## REQUIRED ACTION
Give again, exactly, every line of the entries below from the one that has "permissions from permissions@acm.org." to the last.
-- SUPPLIED ENTRIES follows --
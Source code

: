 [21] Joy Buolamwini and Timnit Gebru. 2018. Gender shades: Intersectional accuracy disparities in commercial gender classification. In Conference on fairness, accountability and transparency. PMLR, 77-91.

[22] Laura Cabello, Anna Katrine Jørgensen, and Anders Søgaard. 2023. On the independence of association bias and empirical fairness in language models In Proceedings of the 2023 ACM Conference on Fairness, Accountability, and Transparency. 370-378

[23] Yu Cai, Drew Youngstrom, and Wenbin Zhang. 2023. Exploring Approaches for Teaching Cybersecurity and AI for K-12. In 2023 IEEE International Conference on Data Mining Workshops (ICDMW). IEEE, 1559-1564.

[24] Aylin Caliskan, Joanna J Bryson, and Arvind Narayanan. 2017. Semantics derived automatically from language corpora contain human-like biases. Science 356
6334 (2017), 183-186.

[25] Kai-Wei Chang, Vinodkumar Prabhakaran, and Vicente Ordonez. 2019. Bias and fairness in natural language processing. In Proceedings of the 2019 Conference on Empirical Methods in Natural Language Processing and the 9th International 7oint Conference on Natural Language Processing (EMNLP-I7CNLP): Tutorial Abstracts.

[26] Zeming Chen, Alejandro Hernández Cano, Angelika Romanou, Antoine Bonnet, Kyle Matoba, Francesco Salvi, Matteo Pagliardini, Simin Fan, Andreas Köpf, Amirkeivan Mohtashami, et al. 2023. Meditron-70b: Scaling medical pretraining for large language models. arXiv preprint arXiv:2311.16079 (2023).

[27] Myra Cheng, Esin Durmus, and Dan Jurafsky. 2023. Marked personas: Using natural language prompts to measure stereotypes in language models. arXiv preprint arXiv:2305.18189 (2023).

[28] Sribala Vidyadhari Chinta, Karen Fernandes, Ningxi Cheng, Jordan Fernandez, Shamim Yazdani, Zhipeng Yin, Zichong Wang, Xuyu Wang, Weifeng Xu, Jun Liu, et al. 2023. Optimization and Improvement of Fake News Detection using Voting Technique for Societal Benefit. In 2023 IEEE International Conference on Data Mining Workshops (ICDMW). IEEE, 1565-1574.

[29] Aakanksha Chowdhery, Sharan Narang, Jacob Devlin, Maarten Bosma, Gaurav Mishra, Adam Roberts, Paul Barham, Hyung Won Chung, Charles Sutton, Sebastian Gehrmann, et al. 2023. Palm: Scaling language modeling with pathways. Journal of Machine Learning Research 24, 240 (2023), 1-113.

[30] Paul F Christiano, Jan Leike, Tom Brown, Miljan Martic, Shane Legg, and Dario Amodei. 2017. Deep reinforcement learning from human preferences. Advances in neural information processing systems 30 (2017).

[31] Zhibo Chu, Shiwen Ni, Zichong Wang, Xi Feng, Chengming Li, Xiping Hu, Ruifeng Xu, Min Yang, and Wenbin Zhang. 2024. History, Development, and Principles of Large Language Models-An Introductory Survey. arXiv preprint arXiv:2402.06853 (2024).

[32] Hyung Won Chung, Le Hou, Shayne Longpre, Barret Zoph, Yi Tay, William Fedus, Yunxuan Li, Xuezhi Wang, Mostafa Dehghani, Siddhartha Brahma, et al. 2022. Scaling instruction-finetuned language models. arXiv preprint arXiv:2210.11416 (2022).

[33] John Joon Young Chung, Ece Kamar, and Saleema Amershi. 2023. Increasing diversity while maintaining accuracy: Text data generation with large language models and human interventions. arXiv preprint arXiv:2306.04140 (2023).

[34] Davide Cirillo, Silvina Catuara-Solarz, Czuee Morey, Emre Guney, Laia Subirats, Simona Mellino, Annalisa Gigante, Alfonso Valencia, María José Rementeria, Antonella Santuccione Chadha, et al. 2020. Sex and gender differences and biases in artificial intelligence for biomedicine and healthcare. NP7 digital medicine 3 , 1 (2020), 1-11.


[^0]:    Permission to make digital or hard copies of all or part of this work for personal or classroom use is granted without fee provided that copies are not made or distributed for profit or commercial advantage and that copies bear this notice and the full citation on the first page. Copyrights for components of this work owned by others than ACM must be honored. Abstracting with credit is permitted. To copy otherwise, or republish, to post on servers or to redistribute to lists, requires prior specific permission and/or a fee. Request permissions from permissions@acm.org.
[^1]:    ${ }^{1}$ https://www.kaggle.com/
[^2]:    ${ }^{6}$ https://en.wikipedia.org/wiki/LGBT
-- SUPPLIED ENTRIES concluded --
## TASK RESULT
[^0]:    Permission to make digital or hard copies of all or part of this work for personal or classroom use is granted without fee provided that copies are not made or distributed for profit or commercial advantage and that copies bear this notice and the full citation on the first page. Copyrights for components of this work owned by others than ACM must be honored. Abstracting with credit is permitted. To copy otherwise, or republish, to post on servers or to redistribute to lists, requires prior specific permission and/or a fee. Request permissions from permissions@acm.org.
[^1]:    ${ }^{1}$ https://www.kaggle.com/
[^2]:    ${ }^{6}$ https://en.wikipedia.org/wiki/LGBT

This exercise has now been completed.